Newfoundland’s BREWIS A traditional Sunday morning breakfast in Newfoundland and Labrador is fish and brewis. The fish in this dish was often salt cod, before the collapse of the cod fishery. Brewis is hard bread or hard tack, also known as ship's biscuit or sea-biscuit, soaked in water and cooked with salt cod or another salted fish, and often served with scrunchins, which are cubes of fat-back pork fried golden brown and tossed over the brewis as a garnish or mixed right in with the cod and bread. Hard tack is a dry biscuit or bread made of flour and water with no salt, often baked in large ovals. It keeps for months. It must be soaked or dipped in hot liquids to be eaten easily. Many islanders consider brewis the best use of hard tack ever invented. Brewis has several spelling variants and pronunciations but is usually said as “broos.” In the lyrics of four different Newfoundland songs, brewis is rhymed with spruce in one ditty, with news in another, with lose in a third, with youse in the fourth. Local folk etymology claims the word derives from breaking, that is bruising, the hard biscuit, before soaking it—a fine old practice reflected in one complimentary catch phrase of Newfoundland: “as fine a b'y as ever broke a cake o’ bread.” The folk etymology is colourful but incorrect.
Brewis existed as a word in Middle English, a period of development in our language usually dated from 1150 to 1450. The earliest printed reference in English occurs around 1300 in The Lay of Havelok the Dane as “make the broys in the led” which means “make the brewis in the lid,” that is, remove the convex lid of a pot or cauldron, turn it upside down and use the hollow to make a sauce. In this case, it means to ladle broth from the pot into the lid, then put the lid, still upside down, back on top of the pot, and make sops by putting hunks of hard bread into the liquid.

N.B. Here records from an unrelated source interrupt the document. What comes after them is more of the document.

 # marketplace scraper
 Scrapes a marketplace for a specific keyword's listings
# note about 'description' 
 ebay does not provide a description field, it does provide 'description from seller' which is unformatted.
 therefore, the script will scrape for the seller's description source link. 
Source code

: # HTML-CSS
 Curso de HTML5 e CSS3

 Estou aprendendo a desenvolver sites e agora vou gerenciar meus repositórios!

As one who has tasted this scrumptious dish, I can only quote one outport cook on brewis: “She tastes a fair bit better ‘n she sets.” Brewis or browis (or one of a dozen variant spellings) entered Middle English and Scots from a Norman French form of Old French brouetz, a soup made with meat broth, itself a diminutive of Old French bro or breu. It caught on in English by popular association with an Old English cognate, briw, plural briwas, a word for soup. All of these words, including the English verb brew, hark back to the Indo-European mother tongue, where bhereu was a verbal root whose meanings included stirring, warming, and boiling. Distantly related words in English, fifth cousins of brewis, are braise, bread, breath, breeze, broil, broth, and imbrue. Latin cognates include the roots of English words like effervescent, ferment, fervent, and fry. The Bourbons who once ruled Naples, Spain, and France took their surname from a town in central France originally named after Borvo, a Celtic god of warmth.

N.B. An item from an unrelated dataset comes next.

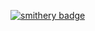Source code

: [![smithery badge](https://smithery.ai/badge/@hammy-whammy/recherche-entreprises-fr-mcp)](https://smithery.ai/server/@hammy-whammy/recherche-entreprises-fr-mcp)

The Brewis Bag Some Newfoundland kitchens stock a special implement called a brewis bag, a netlike pouch in which to soak the pieces of hard tack and boil them, after which the pieces are dumped in a colander to drain. Thus, one who does not retain imparted information, who is scatter-brained or forgetful, may be chastised in Newfoundland with the outport snub: “He have a head like a brewis bag.”